Why I chose them: Jordan Eberle and Shawn Horcoff are back. The Oilers just shut out the Predators. The Vancouver vs. Ottawa game is in high-def, a rarity on Center Ice.

Back to the future: With concussions and head hits in the news these days, I thought this would be a good time to refresh on the newest addition to the NHL Rulebook.

The rule: NHL 2010 - 2011 Rulebook. Rule 48, Illegal Check to the Head.

What it is: 48.1, Illegal Check to the Head. A lateral or blind side hit to an opponent where the head is targeted and/or the principal point of contact is not permitted.

What they do about it: No minor penalty provision. They go directly to a major penalty and an automatic game misconduct. The Referee, at his discretion, may also apply a match penalty if in his judgment, the player attempted to or deliberately injured his opponent with an illegal check to the head. any player who incurs a total of two game misconducts under this rule, in regular or Playoff games, shall be suspended automatically for the next game his team plays. For each subsequent game misconduct penalty the automatic suspension shall be increased by one game. If deemed appropriate, supplementary discipline can be applied by the Commissioner at his discretion.

Aha. I see what's wrong with this rule: The punishment doesn't fit the crime. I mean, really, what's a few game misconducts and a suspension going to do to the offender, except piss him off a little? In the end if you bump a guy's noggin, eventually you come back. Trouble is, the guy you whacked usually doesn't, because he can't.

That is why I say let's give this a try: If you wonk a dude's noggin hard enough to take him out for the season or longer, then you are suspended for the same amount of time it takes to him to fully recover and return to the game. And if he has to retire because of your antics, then guess what? Better brush up that golf game, 'cause in my book you'd be toast.

Come on now, Sam, that's a little harsh now isn't it?: Nope. Head hits are a cheap, cowardly and easy way out of a hard situation. You want to beat a top 10 team or a player like Sidney Crosby in a huge game during the stretch run or playoffs? Play a better, faster, smarter game. If you are good enough to get into a top line in the NHL, then you are good and smart enough to find a better way than blind side/open ice hits to the head. Period. End of rant.

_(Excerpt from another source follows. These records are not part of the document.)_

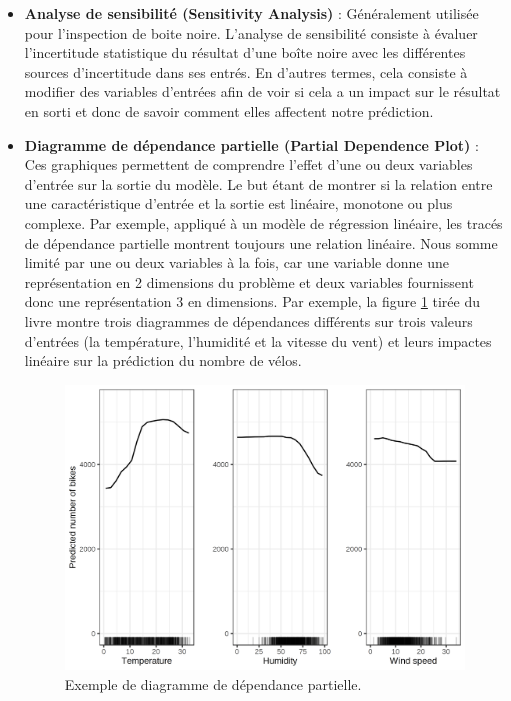 \begin{itemize}
    \item \textbf{Analyse de sensibilité (Sensitivity Analysis)} : Généralement utilisée pour l'inspection de boite noire. L'analyse de sensibilité consiste à évaluer l’incertitude statistique du résultat d’une boîte noire avec les différentes sources d’incertitude dans ses entrés. En d'autres termes, cela consiste à modifier des variables d'entrées afin de voir si cela a un impact sur le résultat en sorti et donc de savoir comment elles affectent notre prédiction.
    
    \item \textbf{Diagramme de dépendance partielle (Partial Dependence Plot)} : Ces graphiques permettent de comprendre l'effet d'une ou deux variables d'entrée sur la sortie du modèle. Le but étant de  montrer si la relation entre une caractéristique d'entrée et la sortie est linéaire, monotone ou plus complexe. Par exemple, appliqué à un modèle de régression linéaire, les tracés de dépendance partielle montrent toujours une relation linéaire. Nous somme limité par une ou deux variables à la fois, car une variable donne une représentation en 2 dimensions du problème et deux variables fournissent donc une représentation 3 en dimensions. Par exemple, la figure \ref{partialDependencePlot} tirée du livre \cite{molnar2019} montre trois diagrammes de dépendances différents sur trois valeurs d'entrées (la température, l'humidité et la vitesse du vent) et leurs impactes linéaire sur la prédiction du nombre de vélos.
    \begin{figure}[h]
        \includegraphics[scale=0.17]{src_img/partialDependencePlot.png}
        \caption{Exemple de diagramme de dépendance partielle.}
        \label{partialDependencePlot}
    \end{figure}
    

\end{itemize}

The Sidney Crosby factor: Is the League paying more attention just because it's him? Maybe, but think about it this way: it's just another way he's changing the game. Concussions have ruined players' careers and lives when they were still in their prime. The most exciting thing about players like Malkin and Crosby is that the best is yet to come, provided they recover properly and fully from their injuries. To miss out on what they will contribute to the sport in the next 10 to 15 years would be truly unfortunate and tragic.

Yeah, Sam, but lots of players got hit in the head and they went right on playing: Right you are. Eric Lindros carried right on, and we all know what happened to him, don't we?

Morals of the story:

1) The punishment needs to fit the crime, and it needs to apply to every player, every time. It works for disciplining little children, it should work for the NHL.

2) Smart players should find a smarter way to deal with their opponents. Like, ya' know, the kind of goals that Jordan Eberle scored in his first NHL goal. Or Derek Stepan's hat trick in his NHL debut. Cool, smart stuff like that.

3) Like life, when you're seriously injured in hockey, it's always better to take the long view. Coming back for a batch of playoff games may seem noble and necessary at the time, but if it means not ever playing to your potential again or missing part of the next season, it's not worth it.